La Commission européenne s’est félicitée de l’adoption de l’acte délégué relatif au volet climatique du règlement de l’Union européenne (2020/852) sur la taxonomie, jeudi 9 décembre, en l’absence d’opposition de la part du Conseil de l’UE et du Parlement européen.
« Je me réjouis que le Conseil de l’UE ait approuvé l’acte délégué sur la taxonomie climatique de l’UE. Cela permettra de canaliser les financements durables vers des projets et des entreprises afin d’atteindre nos objectifs climatiques », a ainsi réagi sur Twitter la commissaire aux Services financiers, Mairead McGuinness.

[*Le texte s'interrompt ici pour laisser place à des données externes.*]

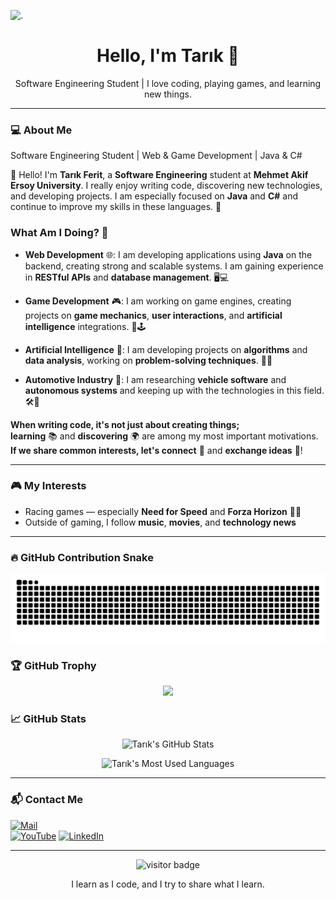 ![.](https://i.hizliresim.com/kpec3fr.png)

<h1 align="center">Hello, I'm Tarık 👋</h1>

<p align="center">
  Software Engineering Student | I love coding, playing games, and learning new things.
</p>

---

### 💻 About Me

Software Engineering Student | Web & Game Development | Java & C#

👋 Hello! I'm **Tarık Ferit**, a **Software Engineering** student at **Mehmet Akif Ersoy University**. I really enjoy writing code, discovering new technologies, and developing projects. I am especially focused on **Java** and **C#** and continue to improve my skills in these languages. 🚀

### What Am I Doing? 🤔
- **Web Development** 🌐: I am developing applications using **Java** on the backend, creating strong and scalable systems. I am gaining experience in **RESTful APIs** and **database management**. 🖥️💻

- **Game Development** 🎮: I am working on game engines, creating projects on **game mechanics**, **user interactions**, and **artificial intelligence** integrations. 👾🕹️

- **Artificial Intelligence** 🤖: I am developing projects on **algorithms** and **data analysis**, working on **problem-solving techniques**. 🧠💡

- **Automotive Industry** 🚗: I am researching **vehicle software** and **autonomous systems** and keeping up with the technologies in this field. 🛠️🔧

**When writing code, it's not just about creating things;**  
**learning** 📚 and **discovering** 🌍 are among my most important motivations.  
**If we share common interests, let's connect** 🔗 and **exchange ideas** 💬!

---

### 🎮 My Interests

- Racing games — especially **Need for Speed** and **Forza Horizon** 🚗💨
- Outside of gaming, I follow **music**, **movies**, and **technology news**

---

### 🔥 GitHub Contribution Snake

<!-- Snake animation requires GitHub Actions setup -->
<p align="center">
  <img src="https://github.com/TarikFeritUnal/TarikFeritUnal/blob/output/github-contribution-grid-snake.svg" />
</p>


### 🏆 GitHub Trophy

<p align="center">
  <img src="https://github-profile-trophy.vercel.app/?username=TarikFeritUnal&theme=gruvbox&margin-w=15" />
</p>


### 📈 GitHub Stats

<p align="center">
  <img src="https://github-readme-stats.vercel.app/api?username=TarikFeritUnal&show_icons=true&theme=radical" alt="Tarık's GitHub Stats" />
</p>

<p align="center">
  <img src="https://github-readme-stats.vercel.app/api/top-langs/?username=TarikFeritUnal&layout=compact&theme=radical" alt="Tarık's Most Used Languages" />
</p>

---

### 📬 Contact Me

[![Mail](https://img.shields.io/badge/Gmail-D14836?logo=gmail&logoColor=white)](mailto:tarikferitunal@gmail.com)  
[![YouTube](https://img.shields.io/badge/YouTube-%23FF0000.svg?logo=YouTube&logoColor=white)](https://www.youtube.com/@varix6889) 
[![LinkedIn](https://img.shields.io/badge/LinkedIn-%230077B5.svg?logo=linkedin&logoColor=white)](https://linkedin.com/in/tarık-ferit-ünal-243s)

---

<p align="center">
  <img src="https://komarev.com/ghpvc/?username=TarikFeritUnal&label=Visitor&color=blue&style=flat-square" alt="visitor badge"/>
</p>

<p align="center">
  I learn as I code, and I try to share what I learn.
</p>



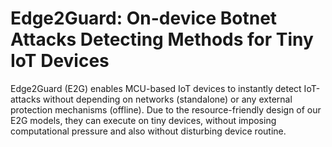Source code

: # Edge2Guard: On-device Botnet Attacks Detecting Methods for Tiny IoT Devices

Edge2Guard (E2G) enables MCU-based IoT devices to instantly detect IoT-attacks without depending on networks (standalone) or any external protection mechanisms (offline). Due to the resource-friendly design of our E2G models, they can execute on tiny devices, without imposing computational pressure and also without disturbing device routine.
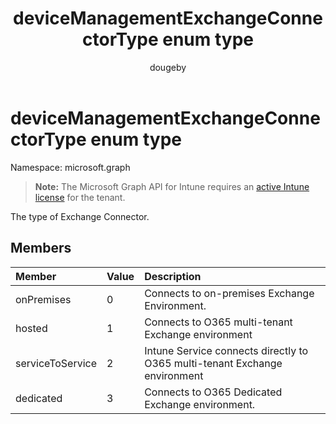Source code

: ﻿---
title: "deviceManagementExchangeConnectorType enum type"
description: "The type of Exchange Connector."
author: "dougeby"
localization_priority: Normal
ms.prod: "intune"
doc_type: enumPageType
---

# deviceManagementExchangeConnectorType enum type

Namespace: microsoft.graph

> **Note:** The Microsoft Graph API for Intune requires an [active Intune license](https://go.microsoft.com/fwlink/?linkid=839381) for the tenant.

The type of Exchange Connector.

## Members

| Member           | Value | Description                                                                |
| :--------------- | :---- | :------------------------------------------------------------------------- |
| onPremises       | 0     | Connects to on-premises Exchange Environment.                              |
| hosted           | 1     | Connects to O365 multi-tenant Exchange environment                         |
| serviceToService | 2     | Intune Service connects directly to O365 multi-tenant Exchange environment |
| dedicated        | 3     | Connects to O365 Dedicated Exchange environment.                           |
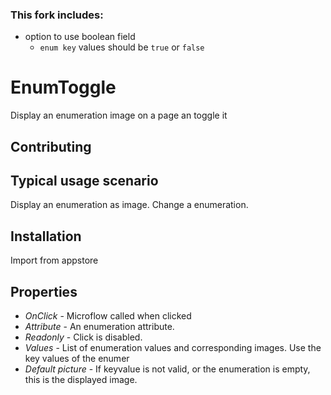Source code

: ### This fork includes:

+ option to use boolean field
    - `enum key` values should be `true` or `false`

EnumToggle
=====================
Display an enumeration image on a page an toggle it

## Contributing


## Typical usage scenario
Display an enumeration as image. Change a enumeration.

## Installation

Import from appstore

## Properties

* *OnClick* - Microflow called when clicked
* *Attribute* - An enumeration attribute.
* *Readonly* - Click is disabled.
* *Values* - List of enumeration values and corresponding images. Use the key values of the enumer
* *Default picture* - If keyvalue is not valid, or the enumeration is empty, this is the displayed image.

Présenté en avril (EUROPE 12703/2), ce texte complète la taxonomie de l’UE qui vise à mieux orienter les flux de capitaux vers des activités durables en guidant les investisseurs.
Il fixe ainsi des critères techniques servant à définir quelles activités économiques contribuent de manière substantielle à l’atténuation du changement climatique ou à l’adaptation au changement climatique tout en ne causant pas de préjudice important (‘do no significant harm’) à l’un des quatre autres objectifs environnementaux de la taxonomie (EUROPE 12509/12).
L'acte couvre notamment la production d'acier, de ciment et d'autres matériaux de construction, la foresterie, la production d'énergie (en excluant le gaz fossile et le nucléaire), les transports, l'approvisionnement en eau, les communications et les bâtiments.
Il établit notamment que seules les infrastructures de production d’électricité et de chaleur émettant moins de 100 g équivalent CO2 par kWh (gCO2e/kWh) tout au long du cycle de vie peuvent être considérées comme « durables » ou « vertes ». Cela exclut de facto la production d’énergie à partir de combustibles fossiles, car seules les énergies renouvelables sont en mesure de respecter ce plafond.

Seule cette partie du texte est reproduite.